Task-evoked acetylcholine (ACh) efflux in the mPFC mediates TBI-induced deficits of 3-CSRT performance. (A) Schematic representations of the experimental paradigm. Changes in ACh efflux in the right mPFC of TBI and Sham rats prior to (samples collected at −30, −15, and 0 min), during (samples collected at 15 and 30 min), and post (sample collected at 45 min) performance of the 3-CSRT. Dialysate samples were collected on the first day of 3-CSRT testing (i.e., PID 21) at 15 min intervals. The task was initiated (at time 0 min) after a 45-min baseline collection period.

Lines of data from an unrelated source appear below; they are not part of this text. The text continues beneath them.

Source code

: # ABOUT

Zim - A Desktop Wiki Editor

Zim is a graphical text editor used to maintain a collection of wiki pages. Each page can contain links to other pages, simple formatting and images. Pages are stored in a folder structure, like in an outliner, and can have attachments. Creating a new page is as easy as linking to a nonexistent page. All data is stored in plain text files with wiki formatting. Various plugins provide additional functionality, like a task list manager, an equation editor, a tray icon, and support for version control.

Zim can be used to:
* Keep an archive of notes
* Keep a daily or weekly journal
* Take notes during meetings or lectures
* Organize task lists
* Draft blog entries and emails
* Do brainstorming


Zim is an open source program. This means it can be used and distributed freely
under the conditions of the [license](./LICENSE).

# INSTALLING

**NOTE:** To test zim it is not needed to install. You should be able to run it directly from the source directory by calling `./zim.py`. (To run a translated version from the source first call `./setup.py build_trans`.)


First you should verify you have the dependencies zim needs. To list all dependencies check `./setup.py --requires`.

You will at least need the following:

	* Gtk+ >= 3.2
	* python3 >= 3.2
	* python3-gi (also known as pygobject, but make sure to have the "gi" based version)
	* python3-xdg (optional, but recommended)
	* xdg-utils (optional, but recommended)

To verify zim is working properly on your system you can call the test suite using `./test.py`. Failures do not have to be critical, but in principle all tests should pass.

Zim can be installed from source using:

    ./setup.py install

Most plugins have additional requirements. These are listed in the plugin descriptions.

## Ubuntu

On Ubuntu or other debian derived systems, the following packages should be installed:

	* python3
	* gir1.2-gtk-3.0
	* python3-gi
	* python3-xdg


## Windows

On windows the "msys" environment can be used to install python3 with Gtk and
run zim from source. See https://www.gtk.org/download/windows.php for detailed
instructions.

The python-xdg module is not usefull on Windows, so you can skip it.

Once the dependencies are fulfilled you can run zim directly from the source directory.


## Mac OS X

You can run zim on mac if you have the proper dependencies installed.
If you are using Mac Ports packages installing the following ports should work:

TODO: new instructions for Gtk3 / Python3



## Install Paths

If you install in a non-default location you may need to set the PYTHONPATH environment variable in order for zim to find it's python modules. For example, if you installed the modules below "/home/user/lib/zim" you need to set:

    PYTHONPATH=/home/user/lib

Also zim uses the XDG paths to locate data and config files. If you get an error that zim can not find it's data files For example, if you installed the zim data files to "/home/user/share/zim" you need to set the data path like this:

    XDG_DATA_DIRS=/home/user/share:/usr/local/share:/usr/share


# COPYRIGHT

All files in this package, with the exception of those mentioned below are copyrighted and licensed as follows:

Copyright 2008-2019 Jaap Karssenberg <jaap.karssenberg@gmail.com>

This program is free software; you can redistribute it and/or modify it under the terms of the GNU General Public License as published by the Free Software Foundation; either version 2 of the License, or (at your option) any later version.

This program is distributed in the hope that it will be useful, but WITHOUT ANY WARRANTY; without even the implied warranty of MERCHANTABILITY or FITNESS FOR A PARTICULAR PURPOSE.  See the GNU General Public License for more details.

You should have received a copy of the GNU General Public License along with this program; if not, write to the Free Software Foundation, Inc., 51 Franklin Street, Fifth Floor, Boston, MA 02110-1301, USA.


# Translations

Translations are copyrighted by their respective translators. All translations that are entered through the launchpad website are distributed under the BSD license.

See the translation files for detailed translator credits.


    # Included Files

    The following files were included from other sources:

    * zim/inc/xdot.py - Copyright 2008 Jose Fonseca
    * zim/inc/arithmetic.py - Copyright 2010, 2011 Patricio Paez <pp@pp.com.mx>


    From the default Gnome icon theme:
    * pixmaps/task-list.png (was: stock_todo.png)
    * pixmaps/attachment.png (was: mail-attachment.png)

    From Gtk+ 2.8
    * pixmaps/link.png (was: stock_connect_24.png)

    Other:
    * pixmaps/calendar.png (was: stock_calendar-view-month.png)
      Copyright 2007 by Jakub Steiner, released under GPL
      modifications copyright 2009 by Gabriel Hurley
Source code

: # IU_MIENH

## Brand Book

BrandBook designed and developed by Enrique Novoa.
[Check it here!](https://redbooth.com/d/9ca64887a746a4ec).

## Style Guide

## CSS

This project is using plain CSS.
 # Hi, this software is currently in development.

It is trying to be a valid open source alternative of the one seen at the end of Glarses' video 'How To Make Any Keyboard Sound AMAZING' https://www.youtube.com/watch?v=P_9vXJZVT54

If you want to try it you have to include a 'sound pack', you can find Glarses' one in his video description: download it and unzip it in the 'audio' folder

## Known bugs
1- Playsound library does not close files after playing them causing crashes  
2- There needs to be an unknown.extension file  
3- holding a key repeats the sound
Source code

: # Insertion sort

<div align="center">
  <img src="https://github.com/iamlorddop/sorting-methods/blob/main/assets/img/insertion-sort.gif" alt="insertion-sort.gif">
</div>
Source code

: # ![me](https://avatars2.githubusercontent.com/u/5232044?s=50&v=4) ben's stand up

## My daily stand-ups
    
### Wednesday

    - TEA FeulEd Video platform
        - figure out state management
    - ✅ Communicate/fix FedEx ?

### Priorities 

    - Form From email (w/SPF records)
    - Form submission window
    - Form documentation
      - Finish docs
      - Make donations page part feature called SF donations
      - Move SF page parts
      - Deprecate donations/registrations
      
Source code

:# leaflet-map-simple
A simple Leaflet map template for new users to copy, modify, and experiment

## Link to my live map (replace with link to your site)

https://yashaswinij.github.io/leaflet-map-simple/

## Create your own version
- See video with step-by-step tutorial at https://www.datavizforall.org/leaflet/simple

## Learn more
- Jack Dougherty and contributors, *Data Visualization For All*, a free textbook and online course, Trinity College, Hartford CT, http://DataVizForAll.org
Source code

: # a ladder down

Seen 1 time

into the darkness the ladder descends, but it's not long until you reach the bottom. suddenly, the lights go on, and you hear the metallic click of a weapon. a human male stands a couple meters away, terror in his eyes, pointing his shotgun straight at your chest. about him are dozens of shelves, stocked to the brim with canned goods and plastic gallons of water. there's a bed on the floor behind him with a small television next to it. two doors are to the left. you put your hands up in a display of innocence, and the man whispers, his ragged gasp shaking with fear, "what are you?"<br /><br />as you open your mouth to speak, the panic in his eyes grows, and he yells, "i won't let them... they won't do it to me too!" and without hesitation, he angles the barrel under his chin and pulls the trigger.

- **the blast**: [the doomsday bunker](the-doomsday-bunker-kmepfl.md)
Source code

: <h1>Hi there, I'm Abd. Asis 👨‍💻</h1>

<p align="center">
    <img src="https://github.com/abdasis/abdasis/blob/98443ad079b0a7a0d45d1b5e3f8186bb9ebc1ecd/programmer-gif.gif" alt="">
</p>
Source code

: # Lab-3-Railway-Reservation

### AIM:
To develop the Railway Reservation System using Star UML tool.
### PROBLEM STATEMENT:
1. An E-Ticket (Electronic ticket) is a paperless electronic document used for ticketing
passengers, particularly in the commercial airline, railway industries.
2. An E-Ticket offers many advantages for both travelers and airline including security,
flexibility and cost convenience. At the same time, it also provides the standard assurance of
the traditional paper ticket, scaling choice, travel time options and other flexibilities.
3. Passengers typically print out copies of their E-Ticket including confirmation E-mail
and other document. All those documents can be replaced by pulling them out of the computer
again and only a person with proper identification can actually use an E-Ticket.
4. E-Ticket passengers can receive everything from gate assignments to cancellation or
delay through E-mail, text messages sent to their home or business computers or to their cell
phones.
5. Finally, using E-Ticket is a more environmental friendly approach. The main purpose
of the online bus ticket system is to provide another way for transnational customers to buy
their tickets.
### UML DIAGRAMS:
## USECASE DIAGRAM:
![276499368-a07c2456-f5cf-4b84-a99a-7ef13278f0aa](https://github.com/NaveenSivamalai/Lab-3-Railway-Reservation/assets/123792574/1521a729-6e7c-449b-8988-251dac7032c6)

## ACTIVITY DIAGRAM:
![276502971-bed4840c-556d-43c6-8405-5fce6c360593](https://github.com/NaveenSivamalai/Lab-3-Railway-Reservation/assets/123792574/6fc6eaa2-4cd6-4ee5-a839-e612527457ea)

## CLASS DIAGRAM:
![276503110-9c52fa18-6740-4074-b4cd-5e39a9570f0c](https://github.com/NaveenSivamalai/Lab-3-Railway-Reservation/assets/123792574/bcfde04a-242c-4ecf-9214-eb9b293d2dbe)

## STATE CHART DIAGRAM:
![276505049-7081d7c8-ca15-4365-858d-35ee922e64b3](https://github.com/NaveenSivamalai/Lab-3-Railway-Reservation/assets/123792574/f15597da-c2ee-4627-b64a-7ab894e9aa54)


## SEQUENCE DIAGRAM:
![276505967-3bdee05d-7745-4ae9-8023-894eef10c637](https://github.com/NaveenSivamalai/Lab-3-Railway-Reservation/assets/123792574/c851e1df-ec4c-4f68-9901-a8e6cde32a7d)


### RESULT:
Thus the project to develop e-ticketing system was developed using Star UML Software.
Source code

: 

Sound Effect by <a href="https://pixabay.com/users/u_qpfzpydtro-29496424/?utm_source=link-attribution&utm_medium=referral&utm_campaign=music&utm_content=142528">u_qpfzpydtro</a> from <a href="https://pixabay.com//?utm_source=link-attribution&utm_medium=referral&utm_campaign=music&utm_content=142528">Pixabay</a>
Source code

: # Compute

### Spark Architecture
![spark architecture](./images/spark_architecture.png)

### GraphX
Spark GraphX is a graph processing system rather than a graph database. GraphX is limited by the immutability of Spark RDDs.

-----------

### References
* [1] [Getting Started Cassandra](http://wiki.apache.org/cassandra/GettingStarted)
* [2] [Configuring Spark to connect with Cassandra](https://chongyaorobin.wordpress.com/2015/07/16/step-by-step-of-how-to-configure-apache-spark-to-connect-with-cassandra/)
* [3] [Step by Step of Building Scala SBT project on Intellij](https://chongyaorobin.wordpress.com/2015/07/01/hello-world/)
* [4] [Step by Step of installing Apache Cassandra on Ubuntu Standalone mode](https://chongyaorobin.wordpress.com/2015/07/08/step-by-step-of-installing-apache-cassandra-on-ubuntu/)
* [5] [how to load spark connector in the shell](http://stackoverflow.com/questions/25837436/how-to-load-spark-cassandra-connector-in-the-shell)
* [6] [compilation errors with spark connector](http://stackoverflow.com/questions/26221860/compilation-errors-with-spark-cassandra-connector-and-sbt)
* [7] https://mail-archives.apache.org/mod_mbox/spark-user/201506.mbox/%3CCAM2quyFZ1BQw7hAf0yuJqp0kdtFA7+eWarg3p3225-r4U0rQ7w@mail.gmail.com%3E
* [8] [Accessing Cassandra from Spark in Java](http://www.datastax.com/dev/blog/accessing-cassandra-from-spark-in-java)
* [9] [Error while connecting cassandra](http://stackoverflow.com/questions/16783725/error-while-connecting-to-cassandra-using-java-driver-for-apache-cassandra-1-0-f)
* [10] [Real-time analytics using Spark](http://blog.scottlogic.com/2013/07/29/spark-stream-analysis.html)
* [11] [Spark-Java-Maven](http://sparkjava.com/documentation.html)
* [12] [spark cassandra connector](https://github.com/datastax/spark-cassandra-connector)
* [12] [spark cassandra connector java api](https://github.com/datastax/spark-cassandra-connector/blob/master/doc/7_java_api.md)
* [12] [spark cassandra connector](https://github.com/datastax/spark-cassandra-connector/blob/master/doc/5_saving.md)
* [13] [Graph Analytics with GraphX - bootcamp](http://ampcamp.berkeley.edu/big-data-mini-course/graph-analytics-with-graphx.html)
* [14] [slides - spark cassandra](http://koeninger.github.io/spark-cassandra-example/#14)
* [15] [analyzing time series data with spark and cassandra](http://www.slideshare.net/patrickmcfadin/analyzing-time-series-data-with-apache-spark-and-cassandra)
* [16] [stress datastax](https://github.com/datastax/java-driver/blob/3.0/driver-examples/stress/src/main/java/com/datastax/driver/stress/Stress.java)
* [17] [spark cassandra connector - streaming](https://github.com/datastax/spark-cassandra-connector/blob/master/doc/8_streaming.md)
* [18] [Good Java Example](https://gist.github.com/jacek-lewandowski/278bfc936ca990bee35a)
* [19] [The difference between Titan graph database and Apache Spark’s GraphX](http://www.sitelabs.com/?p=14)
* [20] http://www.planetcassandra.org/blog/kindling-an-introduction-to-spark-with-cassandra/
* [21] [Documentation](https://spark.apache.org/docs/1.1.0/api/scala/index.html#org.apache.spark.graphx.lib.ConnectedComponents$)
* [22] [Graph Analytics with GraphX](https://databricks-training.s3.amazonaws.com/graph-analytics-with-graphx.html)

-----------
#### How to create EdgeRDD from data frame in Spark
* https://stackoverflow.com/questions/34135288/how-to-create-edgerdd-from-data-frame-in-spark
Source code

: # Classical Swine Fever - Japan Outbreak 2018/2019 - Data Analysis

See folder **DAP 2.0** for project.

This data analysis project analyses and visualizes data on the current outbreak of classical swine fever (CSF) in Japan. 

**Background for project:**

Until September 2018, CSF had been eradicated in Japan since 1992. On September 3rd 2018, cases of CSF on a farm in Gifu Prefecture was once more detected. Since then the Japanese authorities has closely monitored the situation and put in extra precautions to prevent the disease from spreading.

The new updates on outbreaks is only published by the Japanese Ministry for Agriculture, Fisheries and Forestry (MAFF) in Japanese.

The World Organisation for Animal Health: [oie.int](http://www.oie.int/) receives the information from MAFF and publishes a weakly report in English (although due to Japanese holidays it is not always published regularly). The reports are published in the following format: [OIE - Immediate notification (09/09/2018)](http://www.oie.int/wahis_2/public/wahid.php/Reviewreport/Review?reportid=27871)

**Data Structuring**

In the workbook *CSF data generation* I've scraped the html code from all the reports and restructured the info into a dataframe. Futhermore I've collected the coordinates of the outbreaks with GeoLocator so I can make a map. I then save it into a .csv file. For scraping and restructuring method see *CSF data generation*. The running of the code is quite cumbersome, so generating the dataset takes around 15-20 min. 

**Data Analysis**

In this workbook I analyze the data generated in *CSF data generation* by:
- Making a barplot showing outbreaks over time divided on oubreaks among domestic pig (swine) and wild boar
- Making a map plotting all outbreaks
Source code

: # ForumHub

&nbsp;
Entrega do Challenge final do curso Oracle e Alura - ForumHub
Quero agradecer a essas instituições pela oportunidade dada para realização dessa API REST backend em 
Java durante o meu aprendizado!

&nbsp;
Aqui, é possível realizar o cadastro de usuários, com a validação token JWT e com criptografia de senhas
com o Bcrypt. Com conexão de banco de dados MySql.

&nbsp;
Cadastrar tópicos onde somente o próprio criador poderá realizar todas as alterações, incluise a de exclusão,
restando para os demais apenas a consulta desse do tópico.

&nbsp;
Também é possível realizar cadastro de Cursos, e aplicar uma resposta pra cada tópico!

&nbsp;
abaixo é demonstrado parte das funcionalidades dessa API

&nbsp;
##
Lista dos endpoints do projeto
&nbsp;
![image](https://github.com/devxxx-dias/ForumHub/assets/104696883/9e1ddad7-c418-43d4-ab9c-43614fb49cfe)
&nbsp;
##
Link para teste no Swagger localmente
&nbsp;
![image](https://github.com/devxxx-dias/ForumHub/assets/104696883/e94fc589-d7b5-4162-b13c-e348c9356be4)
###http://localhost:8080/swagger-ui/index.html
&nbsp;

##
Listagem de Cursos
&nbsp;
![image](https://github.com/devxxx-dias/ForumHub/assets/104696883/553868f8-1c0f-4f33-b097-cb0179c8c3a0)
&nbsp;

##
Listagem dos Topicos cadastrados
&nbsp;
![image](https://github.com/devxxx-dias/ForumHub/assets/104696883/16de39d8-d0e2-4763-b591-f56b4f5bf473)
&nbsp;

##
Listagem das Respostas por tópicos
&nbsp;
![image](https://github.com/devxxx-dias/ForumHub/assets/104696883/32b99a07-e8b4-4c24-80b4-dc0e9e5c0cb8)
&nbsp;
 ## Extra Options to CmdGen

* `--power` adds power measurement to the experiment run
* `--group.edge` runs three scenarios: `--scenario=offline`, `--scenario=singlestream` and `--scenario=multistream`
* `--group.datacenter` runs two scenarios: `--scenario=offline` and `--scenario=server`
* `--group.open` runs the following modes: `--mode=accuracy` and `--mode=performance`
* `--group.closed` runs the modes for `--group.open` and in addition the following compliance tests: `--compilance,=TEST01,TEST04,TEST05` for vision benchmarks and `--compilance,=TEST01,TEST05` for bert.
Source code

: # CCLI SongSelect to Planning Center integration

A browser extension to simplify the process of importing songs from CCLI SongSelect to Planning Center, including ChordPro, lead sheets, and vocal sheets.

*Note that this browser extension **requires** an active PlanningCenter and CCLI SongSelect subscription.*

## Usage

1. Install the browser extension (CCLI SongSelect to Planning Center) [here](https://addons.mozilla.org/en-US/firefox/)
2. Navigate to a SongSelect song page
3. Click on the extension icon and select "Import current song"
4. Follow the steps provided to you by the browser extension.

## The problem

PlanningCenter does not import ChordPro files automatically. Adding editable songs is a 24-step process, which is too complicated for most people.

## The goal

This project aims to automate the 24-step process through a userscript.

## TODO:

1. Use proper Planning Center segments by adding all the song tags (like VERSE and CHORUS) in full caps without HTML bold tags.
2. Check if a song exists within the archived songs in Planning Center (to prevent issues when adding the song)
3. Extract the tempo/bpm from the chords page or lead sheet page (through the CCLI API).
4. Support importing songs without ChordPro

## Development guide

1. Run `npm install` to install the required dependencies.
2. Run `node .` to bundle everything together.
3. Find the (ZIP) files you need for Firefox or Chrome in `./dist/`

Samples collected at 15 and 30 min occurred during performance of the 3-CSRT. Following the completion of the 3-CSRT, rats remained undisturbed in the 3-CSRT arena, and the final sample was collected at 45-min post-3-CSRT onset. (B) Representative chromatograms showing a higher ACh retention time peak (12.7 min) in Sham (grey) compared to TBI (teal) 30 min into 3-CSRT performance. (C) Sham rats exhibited significantly higher attentional task-evoked ACh release compared to their baseline and the TBI group (p < 0.05). (D) Mediation analyses of ACh efflux on the relationship between TBI and % accuracy during 0-15 min (denoted as ●) and second 15-30 min (denoted as ▲) interval of 3-CSRT performance. *p < 0.05 versus Sham (n = 9) and TBI (n = 10). Average causal mediation effect (ACME), average direct effect (ADE), total effect, and proportion mediated (Prop. Mediated) are presented with 95% confidence intervals. 3-CSRT, three-choice serial reaction time; mPFC, medial prefrontal cortex; TBI, traumatic brain injury.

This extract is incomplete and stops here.